[v5] blkdebug: fix racing condition when iterating on

[PATCH v5 0/6] blkdebug: fix racing condition when iterating on

Posted by Emanuele Giuseppe Esposito 2 years, 10 months ago

When qemu_coroutine_enter is executed in a loop
(even QEMU_FOREACH_SAFE), the new routine can modify the list,
for example removing an element, causing problem when control
is given back to the caller that continues iterating on the same list. 
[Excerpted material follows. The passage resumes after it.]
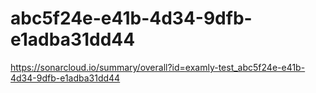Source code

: # abc5f24e-e41b-4d34-9dfb-e1adba31dd44
https://sonarcloud.io/summary/overall?id=examly-test_abc5f24e-e41b-4d34-9dfb-e1adba31dd44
Patch 1 solves the issue in blkdebug_debug_resume by restarting
the list walk after every coroutine_enter if list has to be fully iterated.
Patches 2,3,4 aim to fix blkdebug_debug_event by gathering
all actions that the rules make in a counter and invoking 
the respective coroutine_yeld only after processing all requests.

Patch 5-6 are somewhat independent of the others, patch 5 removes the need
of new_state field, and patch 6 adds a lock to
protect rules and suspended_reqs; right now everything works because
it's protected by the AioContext lock.
This is a preparation for the current proposal of removing the AioContext
lock and instead using smaller granularity locks to allow multiple
iothread execution in the same block device.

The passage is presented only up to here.